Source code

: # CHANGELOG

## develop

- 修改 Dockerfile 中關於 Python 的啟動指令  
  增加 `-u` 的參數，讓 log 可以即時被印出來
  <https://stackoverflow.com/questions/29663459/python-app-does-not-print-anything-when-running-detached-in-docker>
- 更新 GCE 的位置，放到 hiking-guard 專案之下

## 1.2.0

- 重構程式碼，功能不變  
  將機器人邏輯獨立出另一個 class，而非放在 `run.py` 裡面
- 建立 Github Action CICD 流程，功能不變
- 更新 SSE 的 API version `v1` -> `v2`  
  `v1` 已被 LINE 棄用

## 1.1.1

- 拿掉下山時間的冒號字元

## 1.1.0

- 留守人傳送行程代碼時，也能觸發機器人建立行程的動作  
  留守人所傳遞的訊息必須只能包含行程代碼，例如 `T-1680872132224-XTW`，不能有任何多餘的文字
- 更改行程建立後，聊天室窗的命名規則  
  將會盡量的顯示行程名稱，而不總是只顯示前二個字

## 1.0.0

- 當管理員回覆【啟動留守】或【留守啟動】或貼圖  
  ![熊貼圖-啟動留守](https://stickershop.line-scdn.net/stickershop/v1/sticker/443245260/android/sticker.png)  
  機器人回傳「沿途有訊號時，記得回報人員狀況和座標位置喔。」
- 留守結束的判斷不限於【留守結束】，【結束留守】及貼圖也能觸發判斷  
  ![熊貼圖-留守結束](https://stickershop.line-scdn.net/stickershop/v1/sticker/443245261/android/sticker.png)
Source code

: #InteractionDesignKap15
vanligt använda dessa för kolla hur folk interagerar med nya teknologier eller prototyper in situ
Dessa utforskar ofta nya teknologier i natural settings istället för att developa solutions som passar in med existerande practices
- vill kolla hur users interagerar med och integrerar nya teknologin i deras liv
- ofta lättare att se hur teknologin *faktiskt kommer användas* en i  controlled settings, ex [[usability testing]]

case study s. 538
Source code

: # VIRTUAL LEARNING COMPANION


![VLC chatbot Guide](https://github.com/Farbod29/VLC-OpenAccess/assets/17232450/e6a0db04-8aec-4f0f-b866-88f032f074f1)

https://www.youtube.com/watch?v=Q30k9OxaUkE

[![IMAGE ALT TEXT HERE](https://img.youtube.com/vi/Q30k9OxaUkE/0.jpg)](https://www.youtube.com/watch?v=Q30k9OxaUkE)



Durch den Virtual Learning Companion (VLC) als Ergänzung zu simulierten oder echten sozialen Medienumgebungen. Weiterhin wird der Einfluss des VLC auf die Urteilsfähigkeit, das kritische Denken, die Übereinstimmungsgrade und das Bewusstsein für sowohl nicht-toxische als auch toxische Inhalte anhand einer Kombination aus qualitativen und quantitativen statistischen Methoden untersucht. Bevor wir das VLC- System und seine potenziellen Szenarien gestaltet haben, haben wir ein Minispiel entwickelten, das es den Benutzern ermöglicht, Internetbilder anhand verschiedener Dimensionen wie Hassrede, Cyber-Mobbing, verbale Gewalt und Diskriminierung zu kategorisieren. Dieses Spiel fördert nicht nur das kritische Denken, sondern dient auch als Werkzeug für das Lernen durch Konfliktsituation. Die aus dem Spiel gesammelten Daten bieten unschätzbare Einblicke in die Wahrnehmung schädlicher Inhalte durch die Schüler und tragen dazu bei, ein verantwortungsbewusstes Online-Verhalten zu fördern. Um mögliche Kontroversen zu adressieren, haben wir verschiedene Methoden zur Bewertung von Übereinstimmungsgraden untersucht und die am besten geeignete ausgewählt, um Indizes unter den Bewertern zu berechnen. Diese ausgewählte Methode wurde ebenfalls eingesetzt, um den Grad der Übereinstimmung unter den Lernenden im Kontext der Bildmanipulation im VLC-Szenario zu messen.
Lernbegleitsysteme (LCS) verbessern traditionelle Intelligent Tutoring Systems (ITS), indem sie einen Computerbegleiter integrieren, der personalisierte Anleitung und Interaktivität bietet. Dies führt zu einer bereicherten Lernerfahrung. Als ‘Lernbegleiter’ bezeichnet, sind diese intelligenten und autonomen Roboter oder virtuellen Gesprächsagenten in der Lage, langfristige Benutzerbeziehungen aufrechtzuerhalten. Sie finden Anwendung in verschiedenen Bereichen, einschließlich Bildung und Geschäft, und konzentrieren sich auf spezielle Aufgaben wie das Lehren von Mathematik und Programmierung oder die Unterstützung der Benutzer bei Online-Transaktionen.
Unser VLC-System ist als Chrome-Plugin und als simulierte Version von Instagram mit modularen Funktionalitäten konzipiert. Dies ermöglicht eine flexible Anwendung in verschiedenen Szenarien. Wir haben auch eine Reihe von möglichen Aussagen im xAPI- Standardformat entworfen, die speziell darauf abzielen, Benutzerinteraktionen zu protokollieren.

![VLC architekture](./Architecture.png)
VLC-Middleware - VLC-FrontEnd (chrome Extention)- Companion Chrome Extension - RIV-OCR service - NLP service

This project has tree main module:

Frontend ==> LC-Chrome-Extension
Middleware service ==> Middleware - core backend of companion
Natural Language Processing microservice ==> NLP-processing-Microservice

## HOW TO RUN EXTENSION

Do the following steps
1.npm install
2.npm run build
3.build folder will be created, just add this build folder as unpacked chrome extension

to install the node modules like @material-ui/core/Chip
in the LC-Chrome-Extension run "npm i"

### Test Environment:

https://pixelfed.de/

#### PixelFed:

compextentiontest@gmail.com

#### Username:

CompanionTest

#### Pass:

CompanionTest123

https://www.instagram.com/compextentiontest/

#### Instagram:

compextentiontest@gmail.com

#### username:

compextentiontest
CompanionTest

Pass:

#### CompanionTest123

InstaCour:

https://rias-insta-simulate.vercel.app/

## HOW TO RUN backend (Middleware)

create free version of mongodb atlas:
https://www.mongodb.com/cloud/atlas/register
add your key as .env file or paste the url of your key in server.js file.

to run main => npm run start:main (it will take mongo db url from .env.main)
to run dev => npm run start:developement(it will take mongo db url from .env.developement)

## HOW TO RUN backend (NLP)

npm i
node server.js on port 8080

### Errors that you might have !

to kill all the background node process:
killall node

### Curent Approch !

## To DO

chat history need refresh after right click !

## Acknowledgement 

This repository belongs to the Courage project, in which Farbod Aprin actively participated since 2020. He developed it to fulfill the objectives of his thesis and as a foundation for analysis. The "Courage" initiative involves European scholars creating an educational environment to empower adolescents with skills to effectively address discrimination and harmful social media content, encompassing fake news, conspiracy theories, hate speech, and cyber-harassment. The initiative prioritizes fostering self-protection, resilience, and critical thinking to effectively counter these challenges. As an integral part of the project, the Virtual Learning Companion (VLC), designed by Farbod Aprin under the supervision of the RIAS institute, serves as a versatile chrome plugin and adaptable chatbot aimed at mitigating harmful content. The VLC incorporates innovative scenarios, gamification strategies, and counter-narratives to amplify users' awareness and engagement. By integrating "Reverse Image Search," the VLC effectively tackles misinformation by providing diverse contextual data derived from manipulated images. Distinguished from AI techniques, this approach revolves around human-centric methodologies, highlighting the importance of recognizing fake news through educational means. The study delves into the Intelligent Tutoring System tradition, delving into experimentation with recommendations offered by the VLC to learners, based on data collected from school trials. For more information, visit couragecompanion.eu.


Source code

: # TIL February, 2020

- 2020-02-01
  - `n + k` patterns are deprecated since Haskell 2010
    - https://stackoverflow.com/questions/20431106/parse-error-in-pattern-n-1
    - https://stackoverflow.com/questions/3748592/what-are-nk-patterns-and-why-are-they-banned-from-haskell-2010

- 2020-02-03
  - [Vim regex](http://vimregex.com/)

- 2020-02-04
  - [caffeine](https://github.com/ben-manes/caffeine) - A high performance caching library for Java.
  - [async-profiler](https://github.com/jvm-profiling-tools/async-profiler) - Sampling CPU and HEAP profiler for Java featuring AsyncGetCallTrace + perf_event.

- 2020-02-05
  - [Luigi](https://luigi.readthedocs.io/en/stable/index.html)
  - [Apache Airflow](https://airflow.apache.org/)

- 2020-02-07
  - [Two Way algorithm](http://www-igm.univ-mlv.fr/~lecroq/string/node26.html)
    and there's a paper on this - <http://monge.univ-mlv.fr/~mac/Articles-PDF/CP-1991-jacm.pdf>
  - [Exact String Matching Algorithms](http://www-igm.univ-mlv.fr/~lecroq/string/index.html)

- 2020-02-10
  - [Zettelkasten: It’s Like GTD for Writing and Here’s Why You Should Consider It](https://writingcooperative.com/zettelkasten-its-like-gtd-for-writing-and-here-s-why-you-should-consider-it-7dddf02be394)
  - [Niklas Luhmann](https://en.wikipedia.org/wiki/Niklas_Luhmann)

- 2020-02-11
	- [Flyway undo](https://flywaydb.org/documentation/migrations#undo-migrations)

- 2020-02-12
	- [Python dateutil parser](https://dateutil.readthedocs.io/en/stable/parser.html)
────────────────
Search the listing above for the string "start" and return each line it appears on.

Response to the task:
to run main => npm run start:main (it will take mongo db url from .env.main)
to run dev => npm run start:developement(it will take mongo db url from .env.developement)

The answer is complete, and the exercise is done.